## [About this task]
When the material ends, stop; until then, set down every line exactly.

## [Supplied records]

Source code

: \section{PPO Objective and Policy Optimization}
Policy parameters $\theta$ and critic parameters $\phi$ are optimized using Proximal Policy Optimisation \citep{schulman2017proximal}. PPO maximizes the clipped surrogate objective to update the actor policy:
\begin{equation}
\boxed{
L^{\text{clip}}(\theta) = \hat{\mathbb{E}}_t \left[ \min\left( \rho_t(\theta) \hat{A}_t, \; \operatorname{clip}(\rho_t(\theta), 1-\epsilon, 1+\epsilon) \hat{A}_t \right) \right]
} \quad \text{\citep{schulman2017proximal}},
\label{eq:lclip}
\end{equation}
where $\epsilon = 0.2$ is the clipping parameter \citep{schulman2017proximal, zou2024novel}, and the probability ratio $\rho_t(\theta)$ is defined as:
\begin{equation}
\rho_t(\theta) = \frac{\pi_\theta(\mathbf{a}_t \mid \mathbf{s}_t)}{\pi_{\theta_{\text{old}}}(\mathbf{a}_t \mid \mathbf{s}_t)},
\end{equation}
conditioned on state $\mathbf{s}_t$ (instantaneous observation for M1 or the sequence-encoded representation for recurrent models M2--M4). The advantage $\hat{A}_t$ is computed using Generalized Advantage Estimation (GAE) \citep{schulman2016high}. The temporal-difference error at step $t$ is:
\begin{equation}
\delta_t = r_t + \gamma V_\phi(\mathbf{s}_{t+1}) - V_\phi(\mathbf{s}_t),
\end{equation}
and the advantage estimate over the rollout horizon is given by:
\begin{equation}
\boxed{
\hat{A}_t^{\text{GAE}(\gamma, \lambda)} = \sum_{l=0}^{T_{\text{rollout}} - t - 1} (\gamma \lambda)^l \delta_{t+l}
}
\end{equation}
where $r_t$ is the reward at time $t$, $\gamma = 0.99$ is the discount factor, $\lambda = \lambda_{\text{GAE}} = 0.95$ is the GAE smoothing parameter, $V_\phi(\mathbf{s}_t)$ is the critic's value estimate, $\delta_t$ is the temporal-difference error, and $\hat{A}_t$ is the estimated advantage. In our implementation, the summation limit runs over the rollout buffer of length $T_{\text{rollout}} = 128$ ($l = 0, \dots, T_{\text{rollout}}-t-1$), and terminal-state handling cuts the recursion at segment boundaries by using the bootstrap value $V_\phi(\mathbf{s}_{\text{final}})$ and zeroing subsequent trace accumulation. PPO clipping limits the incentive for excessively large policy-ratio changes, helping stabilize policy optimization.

## [Written answer]
Source code

: \section{PPO Objective and Policy Optimization}
Policy parameters $\theta$ and critic parameters $\phi$ are optimized using Proximal Policy Optimisation \citep{schulman2017proximal}. PPO maximizes the clipped surrogate objective to update the actor policy:
\begin{equation}
\boxed{
L^{\text{clip}}(\theta) = \hat{\mathbb{E}}_t \left[ \min\left( \rho_t(\theta) \hat{A}_t, \; \operatorname{clip}(\rho_t(\theta), 1-\epsilon, 1+\epsilon) \hat{A}_t \right) \right]
} \quad \text{\citep{schulman2017proximal}},
\label{eq:lclip}
\end{equation}
where $\epsilon = 0.2$ is the clipping parameter \citep{schulman2017proximal, zou2024novel}, and the probability ratio $\rho_t(\theta)$ is defined as:
\begin{equation}
\rho_t(\theta) = \frac{\pi_\theta(\mathbf{a}_t \mid \mathbf{s}_t)}{\pi_{\theta_{\text{old}}}(\mathbf{a}_t \mid \mathbf{s}_t)},
\end{equation}
conditioned on state $\mathbf{s}_t$ (instantaneous observation for M1 or the sequence-encoded representation for recurrent models M2--M4). The advantage $\hat{A}_t$ is computed using Generalized Advantage Estimation (GAE) \citep{schulman2016high}. The temporal-difference error at step $t$ is:
\begin{equation}
\delta_t = r_t + \gamma V_\phi(\mathbf{s}_{t+1}) - V_\phi(\mathbf{s}_t),
\end{equation}
and the advantage estimate over the rollout horizon is given by:
\begin{equation}
\boxed{
\hat{A}_t^{\text{GAE}(\gamma, \lambda)} = \sum_{l=0}^{T_{\text{rollout}} - t - 1} (\gamma \lambda)^l \delta_{t+l}
}
\end{equation}
where $r_t$ is the reward at time $t$, $\gamma = 0.99$ is the discount factor, $\lambda = \lambda_{\text{GAE}} = 0.95$ is the GAE smoothing parameter, $V_\phi(\mathbf{s}_t)$ is the critic's value estimate, $\delta_t$ is the temporal-difference error, and $\hat{A}_t$ is the estimated advantage. In our implementation, the summation limit runs over the rollout buffer of length $T_{\text{rollout}} = 128$ ($l = 0, \dots, T_{\text{rollout}}-t-1$), and terminal-state handling cuts the recursion at segment boundaries by using the bootstrap value $V_\phi(\mathbf{s}_{\text{final}})$ and zeroing subsequent trace accumulation. PPO clipping limits the incentive for excessively large policy-ratio changes, helping stabilize policy optimization.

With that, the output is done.